Pertanto lo studio americano che ha inteso far luce sulla relazione fra consumo di carne rossa lavorata e/o affini e salute cognitiva sembrerebbe non lasciare dubbi: un elevato consumo di carne rossa lavorata predispone al rapido invecchiamento cognitivo. Ma invertire il trend è possibile: sostituendo questa categoria di alimenti con una porzione al giorno di noci e legumi si otterrebbe, secondo le stime degli autori, una diminuzione del 19% del rischio di demenza e un rallentamento di 1,37 anni dell’invecchiamento cognitivo.
Lo studio
Ampio, pertanto con una certa robustezza scientifica, ha coinvolto 133.771 adulti (65,4% donne) con età media di 48,9 anni, di cui 17.458 partecipanti donne con età media di 74,3 anni su cui è stata condotta specificatamente l’analisi della funzione cognitiva oggettiva e 43.966 partecipanti (77,1% donne) con età media di 77,9 anni in cui è stato valutato il declino cognitivo soggettivo (SCD). I partecipanti sono stati seguiti per un periodo di 43 anni, con compilazione ogni due o quattro anni di un diario alimentare, contenente la tipologia di alimenti consumati e con quale frequenza.
Particolare attenzione è stata riservata alla carne rossa lavorata, definita dagli autori come bacon, hot dog, salsicce, salame, mortadella e altri prodotti affini e quella rossa non lavorata come manzo, maiale, agnello e hamburger.
In funzione dei consumi di carne rossa lavorata, i partecipanti sono stati divisi in tre gruppi: basso, pari in media a meno di 0,10 porzioni al giorno; medio tra 0,10 e 0,24 porzioni al giorno e alto con 0,25 o più porzioni al giorno.

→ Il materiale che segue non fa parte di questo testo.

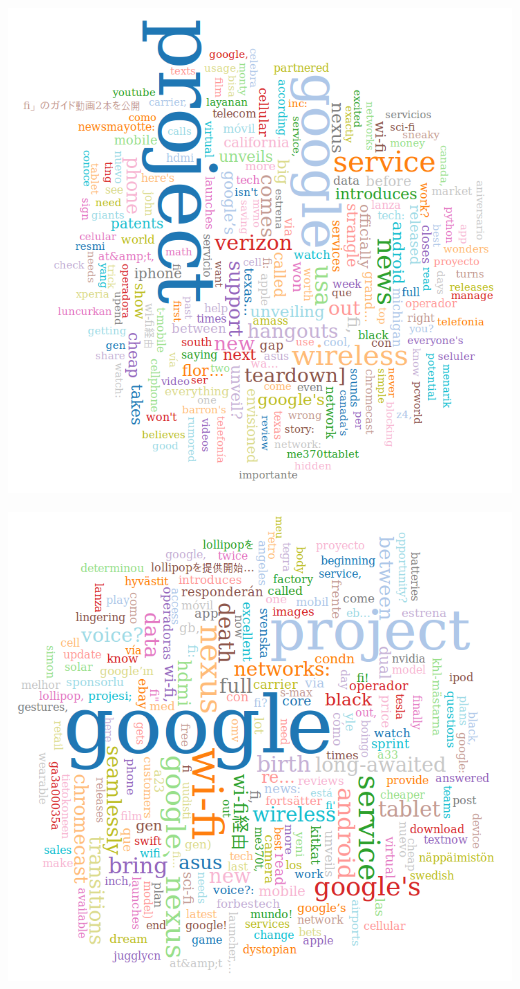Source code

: 	\begin{minipage}{\linewidth}
		\centering
			\includegraphics[scale=0.55]{figures/q4/wordCloudDay3}
		\label{wordCount}
	\end{minipage}
	
	\begin{minipage}{\linewidth}
		\centering
			\includegraphics[scale=0.55]{figures/q4/wordCloudDay4}
		\label{wordCount}
	\end{minipage}

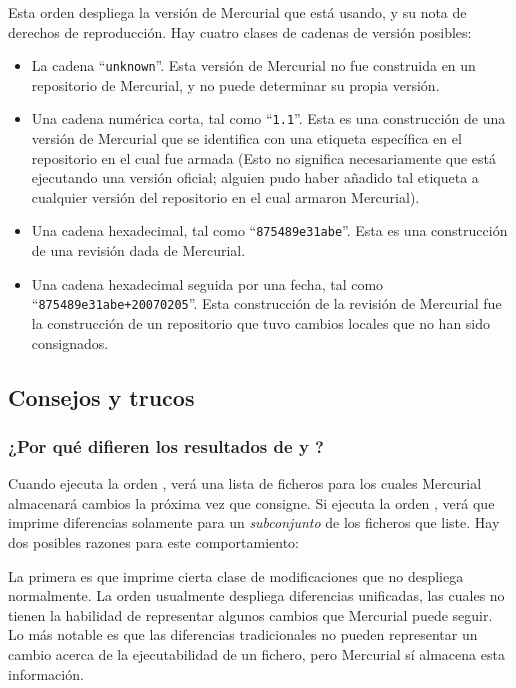

Esta orden despliega la versión de Mercurial que está usando, y su
nota de derechos de reproducción.  Hay cuatro clases de cadenas de
versión posibles:
\begin{itemize}
\item La cadena ``\texttt{unknown}''. Esta versión de Mercurial no fue
  construida en un repositorio de Mercurial, y no puede determinar su
  propia versión.
\item Una cadena numérica corta, tal como ``\texttt{1.1}''. Esta es
  una construcción de una versión de Mercurial que se identifica con
  una etiqueta específica en el repositorio en el cual fue
  armada (Esto no significa necesariamente que está ejecutando una
  versión oficial; alguien pudo haber añadido tal etiqueta a cualquier
  versión del repositorio en el cual armaron Mercurial).
\item Una cadena hexadecimal, tal como ``\texttt{875489e31abe}''.
  Esta es una construcción de una revisión dada de Mercurial.
\item Una cadena hexadecimal seguida por una fecha, tal como
  ``\texttt{875489e31abe+20070205}''.  Esta construcción de la
  revisión de Mercurial fue la construcción de un repositorio que tuvo
  cambios locales que no han sido consignados.
\end{itemize}

\subsection{Consejos y trucos}

\subsubsection{¿Por qué difieren los resultados de  y
  ?}
\label{cmdref:diff-vs-status}

Cuando ejecuta la orden , verá una lista de ficheros
para los cuales Mercurial almacenará cambios la próxima vez que
consigne.  Si ejecuta la orden , verá que imprime
diferencias solamente para un \emph{subconjunto} de los ficheros que
 liste.  Hay dos posibles razones para este comportamiento:

La primera es que  imprime cierta clase de
modificaciones que  no despliega normalmente.  La orden
 usualmente despliega diferencias unificadas, las cuales
no tienen la habilidad de representar algunos cambios que Mercurial
puede seguir.  Lo más notable es que las diferencias tradicionales no
pueden representar un cambio acerca de la ejecutabilidad de un
fichero, pero Mercurial sí almacena esta información.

Dopo avere aggiustato per età, sesso e altri fattori di rischio per il declino cognitivo, è emerso che il gruppo “alto” aveva una probabilità di sviluppare demenza superiore del 13% rispetto a quello “basso” e per SCD del 14%.
Inoltre, un’assunzione maggiore di carne rossa lavorata era associata a un invecchiamento accelerato nella cognizione globale (1,61 anni per incremento di 1 porzione al giorno [IC al 95% 0,20-3,03]) e nella memoria verbale (1,69 anni per incremento di 1 porzione al giorno [IC al 95% 0,13-3,25], entrambi plinearità = 0,03).
L’assunzione di carne rossa non lavorata pari a ≥1,00 porzioni al giorno, rispetto a <0,50 porzioni al giorno, è stata correlata a un rischio di SCD più elevato del 16% (RR 1,16; IC al 95% 1,03-1,30; plinearità = 0,04).
Impatti benefici si associano invece al consumo di alimenti a base vegetale: consumare infatti 1 porzione al giorno di noci e legumi al posto di una di carne rossa lavorata ridurrebbe, da sola, del 19% (HR 0,81, IC al 95% 0,75-0,86) il rischio di demenza e di 1,37 anni l’invecchiamento cognitivo (IC al 95% da -2,49 a -0,25), così come il rischio di SCD del 21% (RR 0,79, IC al 95% 0,68-0,92).
Restando in ambito di alimenti animali, sostituire la carne rossa lavorata con il pesce abbasserebbe del 28% il rischio di demenza e del 16% in caso di consumo di pollo. Nel corso dello studio, sulla totalità dei partecipanti, 11.173 hanno sviluppato demenza.
In conlcusione
Lo studio offrirebbe dati sufficienti, ma non ancora conclusivi, per poter valutare la possibilità di prevedere nelle Linee Guida la sostituzione di carne rossa con altre fonti proteiche e opzioni a base vegetale, al fine di promuovere la salute cognitiva.
Saranno, tuttavia, necessarie ulteriori ricerche per valutare i risultati in gruppi più diversificati; un limite dello studio è infatti quello di aver considerato principalmente operatori sanitari bianchi, quindi gli outcome potrebbero essere differenti per altre razze, etnie e popolazioni di sesso e genere non binario.